Records for the task Block Start

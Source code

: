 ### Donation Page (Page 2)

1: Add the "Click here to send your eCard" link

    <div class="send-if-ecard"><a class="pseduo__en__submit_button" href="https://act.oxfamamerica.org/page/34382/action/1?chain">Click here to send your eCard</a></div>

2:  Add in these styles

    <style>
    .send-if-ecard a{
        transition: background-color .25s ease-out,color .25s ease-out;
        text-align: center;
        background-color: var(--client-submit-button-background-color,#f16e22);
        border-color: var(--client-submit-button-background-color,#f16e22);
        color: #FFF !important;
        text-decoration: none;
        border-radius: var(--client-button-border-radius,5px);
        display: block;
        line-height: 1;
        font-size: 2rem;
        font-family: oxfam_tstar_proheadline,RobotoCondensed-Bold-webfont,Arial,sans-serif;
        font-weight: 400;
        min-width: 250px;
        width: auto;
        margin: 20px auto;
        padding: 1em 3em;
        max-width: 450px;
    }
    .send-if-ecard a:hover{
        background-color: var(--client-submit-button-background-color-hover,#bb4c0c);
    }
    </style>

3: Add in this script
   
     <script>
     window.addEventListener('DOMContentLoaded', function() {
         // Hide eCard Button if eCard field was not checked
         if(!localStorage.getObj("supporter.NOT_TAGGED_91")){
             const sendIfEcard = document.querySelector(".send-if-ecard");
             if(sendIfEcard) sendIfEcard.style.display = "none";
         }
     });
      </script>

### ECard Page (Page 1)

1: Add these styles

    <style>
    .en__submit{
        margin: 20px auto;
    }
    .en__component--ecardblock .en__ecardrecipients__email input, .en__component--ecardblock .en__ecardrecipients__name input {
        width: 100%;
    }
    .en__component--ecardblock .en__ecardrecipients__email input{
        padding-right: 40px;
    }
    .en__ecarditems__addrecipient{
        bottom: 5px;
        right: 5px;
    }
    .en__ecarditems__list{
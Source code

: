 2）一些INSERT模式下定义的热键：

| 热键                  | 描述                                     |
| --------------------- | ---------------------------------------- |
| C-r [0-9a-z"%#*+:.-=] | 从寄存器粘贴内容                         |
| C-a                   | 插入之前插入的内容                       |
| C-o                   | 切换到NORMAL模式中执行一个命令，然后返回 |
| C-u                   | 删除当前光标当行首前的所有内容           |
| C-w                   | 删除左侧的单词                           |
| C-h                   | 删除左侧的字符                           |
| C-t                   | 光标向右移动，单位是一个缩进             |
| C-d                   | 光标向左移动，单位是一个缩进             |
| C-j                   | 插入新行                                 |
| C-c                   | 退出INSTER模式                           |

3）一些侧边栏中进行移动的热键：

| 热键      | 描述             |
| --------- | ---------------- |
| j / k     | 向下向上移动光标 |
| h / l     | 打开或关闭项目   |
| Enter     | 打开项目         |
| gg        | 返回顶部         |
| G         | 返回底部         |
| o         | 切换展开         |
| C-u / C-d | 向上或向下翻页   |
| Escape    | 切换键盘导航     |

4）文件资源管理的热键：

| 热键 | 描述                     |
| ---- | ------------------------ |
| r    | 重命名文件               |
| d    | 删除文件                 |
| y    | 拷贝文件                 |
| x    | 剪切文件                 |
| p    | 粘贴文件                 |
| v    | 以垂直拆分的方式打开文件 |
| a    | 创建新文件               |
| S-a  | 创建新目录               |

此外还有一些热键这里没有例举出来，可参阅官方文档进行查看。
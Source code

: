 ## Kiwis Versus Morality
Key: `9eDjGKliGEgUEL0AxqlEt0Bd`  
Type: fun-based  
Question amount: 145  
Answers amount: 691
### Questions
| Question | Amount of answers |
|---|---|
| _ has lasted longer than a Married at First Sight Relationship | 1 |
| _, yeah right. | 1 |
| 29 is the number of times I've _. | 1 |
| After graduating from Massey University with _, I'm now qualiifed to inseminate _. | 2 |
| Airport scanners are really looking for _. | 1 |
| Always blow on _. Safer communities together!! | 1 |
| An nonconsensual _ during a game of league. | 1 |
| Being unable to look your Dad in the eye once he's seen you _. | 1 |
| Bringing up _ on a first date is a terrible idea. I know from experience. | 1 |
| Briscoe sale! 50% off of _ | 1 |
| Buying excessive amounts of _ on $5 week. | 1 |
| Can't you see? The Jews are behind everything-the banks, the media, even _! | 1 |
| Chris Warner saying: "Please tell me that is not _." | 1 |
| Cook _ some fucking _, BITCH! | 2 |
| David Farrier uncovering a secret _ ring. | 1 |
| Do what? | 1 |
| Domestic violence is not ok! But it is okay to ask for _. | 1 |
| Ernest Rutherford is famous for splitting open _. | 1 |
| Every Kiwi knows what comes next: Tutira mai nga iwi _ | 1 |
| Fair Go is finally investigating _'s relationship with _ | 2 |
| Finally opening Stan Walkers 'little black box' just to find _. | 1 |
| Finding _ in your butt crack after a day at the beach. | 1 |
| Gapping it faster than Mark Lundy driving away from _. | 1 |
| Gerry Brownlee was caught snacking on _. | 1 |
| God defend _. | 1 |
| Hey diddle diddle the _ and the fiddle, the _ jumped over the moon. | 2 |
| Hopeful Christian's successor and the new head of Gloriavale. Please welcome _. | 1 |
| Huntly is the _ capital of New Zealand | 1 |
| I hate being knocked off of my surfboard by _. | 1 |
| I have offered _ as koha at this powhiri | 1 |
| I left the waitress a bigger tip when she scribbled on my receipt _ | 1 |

Records for the task Block End

[What is required] Copy whichever lines above contain the string "with".

[Answer area]
| After graduating from Massey University with _, I'm now qualiifed to inseminate _. | 2 |
| Fair Go is finally investigating _'s relationship with _ | 2 |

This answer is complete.